AIM OF THE EXERCISE —
Please write out the listing beneath this sentence exactly, from its first line to the line with "For every $v$, $p_v^2=p_v$.", and stop there.

RECORDS SUPPLIED —
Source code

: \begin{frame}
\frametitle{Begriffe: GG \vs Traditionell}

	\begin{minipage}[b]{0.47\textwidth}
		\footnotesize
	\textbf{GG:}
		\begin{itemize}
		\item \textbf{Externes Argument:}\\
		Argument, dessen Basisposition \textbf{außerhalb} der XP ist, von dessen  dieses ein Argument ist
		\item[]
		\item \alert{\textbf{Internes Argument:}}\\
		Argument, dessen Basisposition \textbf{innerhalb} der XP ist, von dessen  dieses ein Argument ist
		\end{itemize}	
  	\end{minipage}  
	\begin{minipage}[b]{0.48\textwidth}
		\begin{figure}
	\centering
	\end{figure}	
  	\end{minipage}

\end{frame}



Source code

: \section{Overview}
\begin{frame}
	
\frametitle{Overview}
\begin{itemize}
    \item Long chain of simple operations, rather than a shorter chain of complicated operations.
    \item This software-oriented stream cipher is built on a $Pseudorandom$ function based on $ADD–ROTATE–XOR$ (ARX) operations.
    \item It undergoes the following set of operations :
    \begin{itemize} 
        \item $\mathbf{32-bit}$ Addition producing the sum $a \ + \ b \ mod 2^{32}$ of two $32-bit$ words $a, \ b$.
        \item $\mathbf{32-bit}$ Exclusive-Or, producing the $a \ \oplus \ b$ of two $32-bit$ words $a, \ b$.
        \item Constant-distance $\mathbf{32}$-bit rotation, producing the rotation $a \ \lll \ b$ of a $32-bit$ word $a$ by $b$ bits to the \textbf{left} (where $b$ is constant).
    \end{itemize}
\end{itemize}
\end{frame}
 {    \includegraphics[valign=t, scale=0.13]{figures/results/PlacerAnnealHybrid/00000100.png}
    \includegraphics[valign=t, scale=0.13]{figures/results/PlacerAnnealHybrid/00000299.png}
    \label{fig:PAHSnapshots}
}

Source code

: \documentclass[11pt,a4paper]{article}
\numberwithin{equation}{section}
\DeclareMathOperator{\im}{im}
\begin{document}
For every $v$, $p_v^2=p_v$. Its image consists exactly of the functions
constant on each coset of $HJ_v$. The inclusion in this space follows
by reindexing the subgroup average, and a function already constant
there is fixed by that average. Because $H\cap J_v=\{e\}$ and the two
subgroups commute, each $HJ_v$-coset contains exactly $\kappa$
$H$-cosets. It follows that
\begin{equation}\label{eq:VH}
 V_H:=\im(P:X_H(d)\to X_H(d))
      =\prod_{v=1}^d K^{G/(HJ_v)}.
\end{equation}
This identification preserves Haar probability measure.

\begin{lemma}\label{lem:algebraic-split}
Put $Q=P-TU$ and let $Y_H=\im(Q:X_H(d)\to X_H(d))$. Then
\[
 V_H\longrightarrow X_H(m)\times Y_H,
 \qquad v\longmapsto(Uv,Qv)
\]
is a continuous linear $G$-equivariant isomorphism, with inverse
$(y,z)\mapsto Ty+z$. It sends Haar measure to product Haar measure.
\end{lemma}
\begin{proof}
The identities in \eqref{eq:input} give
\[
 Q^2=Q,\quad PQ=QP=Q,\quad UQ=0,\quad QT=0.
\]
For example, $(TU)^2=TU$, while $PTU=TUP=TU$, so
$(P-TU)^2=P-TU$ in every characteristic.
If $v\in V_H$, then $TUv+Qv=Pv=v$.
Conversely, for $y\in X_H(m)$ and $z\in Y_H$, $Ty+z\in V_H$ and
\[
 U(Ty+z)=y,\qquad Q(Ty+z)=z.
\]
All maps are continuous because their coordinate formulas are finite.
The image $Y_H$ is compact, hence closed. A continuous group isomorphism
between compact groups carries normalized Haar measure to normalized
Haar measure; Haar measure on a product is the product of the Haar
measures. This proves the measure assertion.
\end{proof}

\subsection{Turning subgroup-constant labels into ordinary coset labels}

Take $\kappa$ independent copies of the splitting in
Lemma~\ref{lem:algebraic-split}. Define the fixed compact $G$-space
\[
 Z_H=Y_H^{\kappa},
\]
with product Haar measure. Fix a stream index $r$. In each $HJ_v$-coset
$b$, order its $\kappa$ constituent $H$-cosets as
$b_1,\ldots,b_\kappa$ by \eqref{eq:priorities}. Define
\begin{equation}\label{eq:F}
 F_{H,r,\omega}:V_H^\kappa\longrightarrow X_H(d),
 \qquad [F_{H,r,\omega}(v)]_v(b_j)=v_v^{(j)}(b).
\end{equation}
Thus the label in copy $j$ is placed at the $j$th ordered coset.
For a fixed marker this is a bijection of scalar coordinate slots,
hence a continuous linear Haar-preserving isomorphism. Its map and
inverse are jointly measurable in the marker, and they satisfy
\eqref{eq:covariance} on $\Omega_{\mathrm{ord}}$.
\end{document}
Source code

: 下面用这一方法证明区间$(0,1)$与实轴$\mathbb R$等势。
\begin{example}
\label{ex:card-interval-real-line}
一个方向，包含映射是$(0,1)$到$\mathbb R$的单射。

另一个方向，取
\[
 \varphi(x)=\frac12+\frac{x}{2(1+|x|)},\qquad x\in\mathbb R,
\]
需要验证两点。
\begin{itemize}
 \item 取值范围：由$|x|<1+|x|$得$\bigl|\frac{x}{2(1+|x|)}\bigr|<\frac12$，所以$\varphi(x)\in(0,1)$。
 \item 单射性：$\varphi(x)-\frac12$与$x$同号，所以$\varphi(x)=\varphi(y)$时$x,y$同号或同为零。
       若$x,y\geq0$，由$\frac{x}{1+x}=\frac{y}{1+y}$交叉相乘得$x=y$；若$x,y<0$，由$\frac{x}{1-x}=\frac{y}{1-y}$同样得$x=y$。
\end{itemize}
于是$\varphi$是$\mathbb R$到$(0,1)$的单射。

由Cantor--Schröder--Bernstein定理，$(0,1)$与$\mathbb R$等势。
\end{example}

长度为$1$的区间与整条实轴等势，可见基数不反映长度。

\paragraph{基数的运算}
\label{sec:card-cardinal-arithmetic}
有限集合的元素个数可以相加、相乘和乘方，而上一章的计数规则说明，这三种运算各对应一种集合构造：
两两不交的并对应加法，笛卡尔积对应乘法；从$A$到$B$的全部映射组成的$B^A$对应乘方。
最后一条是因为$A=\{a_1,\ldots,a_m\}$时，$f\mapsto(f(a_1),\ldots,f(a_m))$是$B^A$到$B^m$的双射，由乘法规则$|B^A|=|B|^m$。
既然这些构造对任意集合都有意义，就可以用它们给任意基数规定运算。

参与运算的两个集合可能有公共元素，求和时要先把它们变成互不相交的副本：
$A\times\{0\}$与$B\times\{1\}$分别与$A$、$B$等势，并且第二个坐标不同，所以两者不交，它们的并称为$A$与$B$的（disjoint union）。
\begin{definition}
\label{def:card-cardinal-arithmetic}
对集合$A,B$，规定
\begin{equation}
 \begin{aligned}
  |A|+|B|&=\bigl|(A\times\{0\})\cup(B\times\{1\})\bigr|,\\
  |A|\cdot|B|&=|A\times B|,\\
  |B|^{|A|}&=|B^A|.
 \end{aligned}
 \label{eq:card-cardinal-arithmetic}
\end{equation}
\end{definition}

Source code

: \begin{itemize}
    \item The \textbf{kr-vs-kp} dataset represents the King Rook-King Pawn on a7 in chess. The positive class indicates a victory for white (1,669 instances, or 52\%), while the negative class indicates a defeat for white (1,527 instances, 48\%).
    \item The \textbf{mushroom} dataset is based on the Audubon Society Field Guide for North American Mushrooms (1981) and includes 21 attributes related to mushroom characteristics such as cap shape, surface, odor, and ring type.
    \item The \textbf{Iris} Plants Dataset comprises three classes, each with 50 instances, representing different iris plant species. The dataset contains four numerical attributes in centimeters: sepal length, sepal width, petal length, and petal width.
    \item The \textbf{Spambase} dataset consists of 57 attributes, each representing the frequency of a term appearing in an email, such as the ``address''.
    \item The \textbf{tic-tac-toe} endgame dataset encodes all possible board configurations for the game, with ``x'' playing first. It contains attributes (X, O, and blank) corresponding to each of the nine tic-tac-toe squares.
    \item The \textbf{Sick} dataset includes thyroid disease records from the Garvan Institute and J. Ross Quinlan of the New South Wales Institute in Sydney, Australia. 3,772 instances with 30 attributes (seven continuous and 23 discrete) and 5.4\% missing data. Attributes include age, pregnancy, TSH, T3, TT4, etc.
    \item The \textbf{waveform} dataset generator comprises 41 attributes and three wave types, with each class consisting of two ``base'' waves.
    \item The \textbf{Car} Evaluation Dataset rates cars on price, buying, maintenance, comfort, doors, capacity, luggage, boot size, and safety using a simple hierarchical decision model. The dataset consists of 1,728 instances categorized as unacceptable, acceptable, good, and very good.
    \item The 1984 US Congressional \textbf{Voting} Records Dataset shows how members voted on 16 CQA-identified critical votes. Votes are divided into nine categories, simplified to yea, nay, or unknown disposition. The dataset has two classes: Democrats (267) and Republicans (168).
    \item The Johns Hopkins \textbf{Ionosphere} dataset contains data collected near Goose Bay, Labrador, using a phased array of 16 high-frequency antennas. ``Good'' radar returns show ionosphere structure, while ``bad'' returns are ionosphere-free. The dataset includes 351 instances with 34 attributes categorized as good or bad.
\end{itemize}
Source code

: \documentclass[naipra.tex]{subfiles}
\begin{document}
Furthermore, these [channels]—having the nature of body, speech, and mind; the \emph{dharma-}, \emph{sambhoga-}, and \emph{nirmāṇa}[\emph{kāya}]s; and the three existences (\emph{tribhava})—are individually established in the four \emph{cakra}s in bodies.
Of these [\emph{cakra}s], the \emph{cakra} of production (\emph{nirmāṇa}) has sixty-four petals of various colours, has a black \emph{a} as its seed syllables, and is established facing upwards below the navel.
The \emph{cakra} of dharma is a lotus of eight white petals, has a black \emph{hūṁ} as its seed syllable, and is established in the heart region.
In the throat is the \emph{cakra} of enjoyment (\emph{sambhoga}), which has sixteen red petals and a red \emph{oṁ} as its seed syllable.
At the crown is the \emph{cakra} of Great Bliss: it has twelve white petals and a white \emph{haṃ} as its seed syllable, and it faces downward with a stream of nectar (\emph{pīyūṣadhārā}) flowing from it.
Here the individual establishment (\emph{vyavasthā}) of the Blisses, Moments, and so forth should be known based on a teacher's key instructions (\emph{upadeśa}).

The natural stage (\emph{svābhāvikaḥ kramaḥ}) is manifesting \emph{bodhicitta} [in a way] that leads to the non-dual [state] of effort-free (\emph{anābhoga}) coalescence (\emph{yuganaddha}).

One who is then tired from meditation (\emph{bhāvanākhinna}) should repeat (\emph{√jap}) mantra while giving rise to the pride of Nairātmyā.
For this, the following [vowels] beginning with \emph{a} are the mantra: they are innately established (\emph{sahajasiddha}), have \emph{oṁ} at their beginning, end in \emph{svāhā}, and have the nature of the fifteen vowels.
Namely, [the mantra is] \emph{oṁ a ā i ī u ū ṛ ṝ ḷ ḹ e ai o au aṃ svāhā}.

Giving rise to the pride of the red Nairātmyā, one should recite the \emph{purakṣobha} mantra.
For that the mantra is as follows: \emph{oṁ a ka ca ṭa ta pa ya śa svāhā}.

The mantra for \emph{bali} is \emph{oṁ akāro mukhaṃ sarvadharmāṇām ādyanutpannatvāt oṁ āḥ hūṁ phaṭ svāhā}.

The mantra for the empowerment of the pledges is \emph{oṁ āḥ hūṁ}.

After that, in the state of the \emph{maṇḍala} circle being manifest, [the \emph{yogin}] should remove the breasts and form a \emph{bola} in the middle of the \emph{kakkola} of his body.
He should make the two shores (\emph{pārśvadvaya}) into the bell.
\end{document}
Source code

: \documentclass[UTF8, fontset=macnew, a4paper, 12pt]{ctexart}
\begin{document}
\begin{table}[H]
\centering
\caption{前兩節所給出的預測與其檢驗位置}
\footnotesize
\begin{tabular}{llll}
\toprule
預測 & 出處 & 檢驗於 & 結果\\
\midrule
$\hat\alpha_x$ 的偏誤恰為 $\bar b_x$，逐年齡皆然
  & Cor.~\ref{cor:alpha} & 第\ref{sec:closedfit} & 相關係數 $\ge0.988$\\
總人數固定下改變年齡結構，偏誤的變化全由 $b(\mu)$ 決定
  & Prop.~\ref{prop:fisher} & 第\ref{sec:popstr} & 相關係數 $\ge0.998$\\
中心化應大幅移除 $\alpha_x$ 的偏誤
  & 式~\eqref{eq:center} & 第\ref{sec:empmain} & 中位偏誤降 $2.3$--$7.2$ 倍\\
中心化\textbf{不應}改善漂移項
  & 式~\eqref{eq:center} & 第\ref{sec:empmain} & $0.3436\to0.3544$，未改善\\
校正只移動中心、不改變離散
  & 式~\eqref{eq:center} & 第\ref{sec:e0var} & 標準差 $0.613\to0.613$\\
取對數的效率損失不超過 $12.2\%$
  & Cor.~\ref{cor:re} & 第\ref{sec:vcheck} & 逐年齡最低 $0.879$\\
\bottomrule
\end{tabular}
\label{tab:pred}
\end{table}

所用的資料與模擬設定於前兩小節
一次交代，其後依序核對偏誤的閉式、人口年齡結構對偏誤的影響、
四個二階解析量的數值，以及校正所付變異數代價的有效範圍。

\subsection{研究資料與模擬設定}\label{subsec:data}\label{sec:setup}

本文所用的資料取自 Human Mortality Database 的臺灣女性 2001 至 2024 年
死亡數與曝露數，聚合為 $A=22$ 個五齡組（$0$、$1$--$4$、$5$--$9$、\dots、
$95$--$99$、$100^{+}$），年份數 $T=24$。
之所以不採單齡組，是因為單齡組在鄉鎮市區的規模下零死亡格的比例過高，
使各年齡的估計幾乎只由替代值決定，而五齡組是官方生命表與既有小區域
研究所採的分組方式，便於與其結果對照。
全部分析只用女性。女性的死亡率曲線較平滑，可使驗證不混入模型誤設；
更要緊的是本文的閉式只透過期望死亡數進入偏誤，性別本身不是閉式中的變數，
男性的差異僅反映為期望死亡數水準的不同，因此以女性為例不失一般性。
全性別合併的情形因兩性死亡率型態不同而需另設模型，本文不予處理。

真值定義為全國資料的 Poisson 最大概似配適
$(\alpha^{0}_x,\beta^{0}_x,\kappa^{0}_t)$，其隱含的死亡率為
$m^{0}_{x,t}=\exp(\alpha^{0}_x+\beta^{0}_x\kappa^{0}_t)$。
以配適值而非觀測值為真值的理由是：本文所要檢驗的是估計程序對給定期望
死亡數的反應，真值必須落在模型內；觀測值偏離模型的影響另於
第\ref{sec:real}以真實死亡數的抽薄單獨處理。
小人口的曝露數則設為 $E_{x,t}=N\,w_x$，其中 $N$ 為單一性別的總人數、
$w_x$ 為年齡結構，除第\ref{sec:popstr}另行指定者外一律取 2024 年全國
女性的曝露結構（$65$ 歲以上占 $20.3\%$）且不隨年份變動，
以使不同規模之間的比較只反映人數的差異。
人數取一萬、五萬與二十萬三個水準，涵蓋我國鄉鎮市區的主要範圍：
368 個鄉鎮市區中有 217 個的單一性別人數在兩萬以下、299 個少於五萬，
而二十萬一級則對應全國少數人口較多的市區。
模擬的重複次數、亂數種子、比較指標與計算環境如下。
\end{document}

YOUR RESPONSE —
Source code

: \begin{frame}
\frametitle{Begriffe: GG \vs Traditionell}

	\begin{minipage}[b]{0.47\textwidth}
		\footnotesize
	\textbf{GG:}
		\begin{itemize}
		\item \textbf{Externes Argument:}\\
		Argument, dessen Basisposition \textbf{außerhalb} der XP ist, von dessen  dieses ein Argument ist
		\item[]
		\item \alert{\textbf{Internes Argument:}}\\
		Argument, dessen Basisposition \textbf{innerhalb} der XP ist, von dessen  dieses ein Argument ist
		\end{itemize}	
  	\end{minipage}  
	\begin{minipage}[b]{0.48\textwidth}
		\begin{figure}
	\centering
	\end{figure}	
  	\end{minipage}

\end{frame}



Source code

: \section{Overview}
\begin{frame}
	
\frametitle{Overview}
\begin{itemize}
    \item Long chain of simple operations, rather than a shorter chain of complicated operations.
    \item This software-oriented stream cipher is built on a $Pseudorandom$ function based on $ADD–ROTATE–XOR$ (ARX) operations.
    \item It undergoes the following set of operations :
    \begin{itemize} 
        \item $\mathbf{32-bit}$ Addition producing the sum $a \ + \ b \ mod 2^{32}$ of two $32-bit$ words $a, \ b$.
        \item $\mathbf{32-bit}$ Exclusive-Or, producing the $a \ \oplus \ b$ of two $32-bit$ words $a, \ b$.
        \item Constant-distance $\mathbf{32}$-bit rotation, producing the rotation $a \ \lll \ b$ of a $32-bit$ word $a$ by $b$ bits to the \textbf{left} (where $b$ is constant).
    \end{itemize}
\end{itemize}
\end{frame}
 {    \includegraphics[valign=t, scale=0.13]{figures/results/PlacerAnnealHybrid/00000100.png}
    \includegraphics[valign=t, scale=0.13]{figures/results/PlacerAnnealHybrid/00000299.png}
    \label{fig:PAHSnapshots}
}

Source code

: \documentclass[11pt,a4paper]{article}
\numberwithin{equation}{section}
\DeclareMathOperator{\im}{im}
\begin{document}
For every $v$, $p_v^2=p_v$. Its image consists exactly of the functions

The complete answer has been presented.